** Opening EXERCISE MATERIALS block **
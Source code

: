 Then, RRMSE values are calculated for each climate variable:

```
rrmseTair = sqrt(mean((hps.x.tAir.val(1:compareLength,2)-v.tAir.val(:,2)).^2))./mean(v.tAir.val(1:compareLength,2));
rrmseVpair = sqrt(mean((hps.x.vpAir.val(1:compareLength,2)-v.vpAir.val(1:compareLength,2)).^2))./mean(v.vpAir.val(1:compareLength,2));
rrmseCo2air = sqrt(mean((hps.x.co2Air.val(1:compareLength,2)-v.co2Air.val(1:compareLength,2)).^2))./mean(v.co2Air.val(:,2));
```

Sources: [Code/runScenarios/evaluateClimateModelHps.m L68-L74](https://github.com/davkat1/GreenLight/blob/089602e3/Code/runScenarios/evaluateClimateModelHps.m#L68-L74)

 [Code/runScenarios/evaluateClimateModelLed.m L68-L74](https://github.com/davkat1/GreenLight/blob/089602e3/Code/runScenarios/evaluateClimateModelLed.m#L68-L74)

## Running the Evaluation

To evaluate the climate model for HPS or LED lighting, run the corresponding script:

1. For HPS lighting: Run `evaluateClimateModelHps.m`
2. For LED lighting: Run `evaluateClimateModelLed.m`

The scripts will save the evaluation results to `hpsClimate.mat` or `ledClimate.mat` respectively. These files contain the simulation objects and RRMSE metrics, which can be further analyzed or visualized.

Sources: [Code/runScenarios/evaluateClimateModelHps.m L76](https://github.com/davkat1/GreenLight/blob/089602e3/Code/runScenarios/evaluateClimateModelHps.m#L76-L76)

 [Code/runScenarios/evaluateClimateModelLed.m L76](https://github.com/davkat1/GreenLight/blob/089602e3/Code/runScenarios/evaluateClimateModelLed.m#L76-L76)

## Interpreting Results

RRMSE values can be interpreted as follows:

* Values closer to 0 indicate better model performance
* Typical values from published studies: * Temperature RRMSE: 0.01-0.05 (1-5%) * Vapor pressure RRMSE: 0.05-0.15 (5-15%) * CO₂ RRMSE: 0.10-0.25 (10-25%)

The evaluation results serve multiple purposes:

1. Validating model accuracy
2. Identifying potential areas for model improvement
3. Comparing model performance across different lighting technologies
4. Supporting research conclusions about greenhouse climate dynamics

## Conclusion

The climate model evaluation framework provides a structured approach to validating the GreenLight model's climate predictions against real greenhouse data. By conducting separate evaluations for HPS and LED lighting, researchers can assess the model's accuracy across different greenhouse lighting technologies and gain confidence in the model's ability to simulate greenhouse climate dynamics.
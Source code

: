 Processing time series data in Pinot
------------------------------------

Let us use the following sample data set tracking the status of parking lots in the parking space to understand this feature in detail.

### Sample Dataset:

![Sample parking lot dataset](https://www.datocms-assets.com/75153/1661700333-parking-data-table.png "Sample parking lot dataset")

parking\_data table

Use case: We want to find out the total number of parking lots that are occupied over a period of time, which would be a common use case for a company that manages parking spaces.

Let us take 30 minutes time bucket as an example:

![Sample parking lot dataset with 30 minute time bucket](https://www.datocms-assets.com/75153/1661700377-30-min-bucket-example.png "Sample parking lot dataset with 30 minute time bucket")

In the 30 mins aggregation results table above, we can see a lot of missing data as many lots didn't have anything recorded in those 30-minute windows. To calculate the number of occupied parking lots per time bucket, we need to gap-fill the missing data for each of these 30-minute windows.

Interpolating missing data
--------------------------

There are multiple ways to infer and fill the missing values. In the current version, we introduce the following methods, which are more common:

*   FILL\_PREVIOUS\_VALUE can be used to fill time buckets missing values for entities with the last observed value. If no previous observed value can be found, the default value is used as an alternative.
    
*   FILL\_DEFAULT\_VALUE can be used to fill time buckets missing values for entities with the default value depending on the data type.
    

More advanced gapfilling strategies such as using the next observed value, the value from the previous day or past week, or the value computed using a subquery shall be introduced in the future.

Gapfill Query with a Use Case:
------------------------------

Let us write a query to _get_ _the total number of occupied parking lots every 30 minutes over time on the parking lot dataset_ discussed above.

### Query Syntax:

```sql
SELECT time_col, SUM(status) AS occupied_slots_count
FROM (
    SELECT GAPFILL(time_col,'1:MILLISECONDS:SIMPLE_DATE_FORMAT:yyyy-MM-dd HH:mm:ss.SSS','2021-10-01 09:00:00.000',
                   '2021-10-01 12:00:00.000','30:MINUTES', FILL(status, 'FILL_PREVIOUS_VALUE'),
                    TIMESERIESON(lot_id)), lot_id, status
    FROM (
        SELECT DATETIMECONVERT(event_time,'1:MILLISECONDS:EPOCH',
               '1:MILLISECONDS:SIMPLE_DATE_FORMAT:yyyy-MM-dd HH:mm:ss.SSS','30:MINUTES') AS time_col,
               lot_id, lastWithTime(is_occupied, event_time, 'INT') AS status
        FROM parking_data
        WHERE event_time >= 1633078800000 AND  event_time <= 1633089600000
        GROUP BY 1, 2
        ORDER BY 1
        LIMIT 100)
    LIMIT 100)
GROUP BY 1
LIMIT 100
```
** Closing EXERCISE MATERIALS block **
● **EXERCISE REQUIREMENTS**:
Lines from the beginning of the data above through the line containing "1. For HPS lighting: Run" are to be returned exactly, and no others.

● **WRITTEN REPLY**:
Source code

: Then, RRMSE values are calculated for each climate variable:

```
rrmseTair = sqrt(mean((hps.x.tAir.val(1:compareLength,2)-v.tAir.val(:,2)).^2))./mean(v.tAir.val(1:compareLength,2));
rrmseVpair = sqrt(mean((hps.x.vpAir.val(1:compareLength,2)-v.vpAir.val(1:compareLength,2)).^2))./mean(v.vpAir.val(1:compareLength,2));
rrmseCo2air = sqrt(mean((hps.x.co2Air.val(1:compareLength,2)-v.co2Air.val(1:compareLength,2)).^2))./mean(v.co2Air.val(:,2));
```

Sources: [Code/runScenarios/evaluateClimateModelHps.m L68-L74](https://github.com/davkat1/GreenLight/blob/089602e3/Code/runScenarios/evaluateClimateModelHps.m#L68-L74)

 [Code/runScenarios/evaluateClimateModelLed.m L68-L74](https://github.com/davkat1/GreenLight/blob/089602e3/Code/runScenarios/evaluateClimateModelLed.m#L68-L74)

## Running the Evaluation

To evaluate the climate model for HPS or LED lighting, run the corresponding script:

1. For HPS lighting: Run `evaluateClimateModelHps.m`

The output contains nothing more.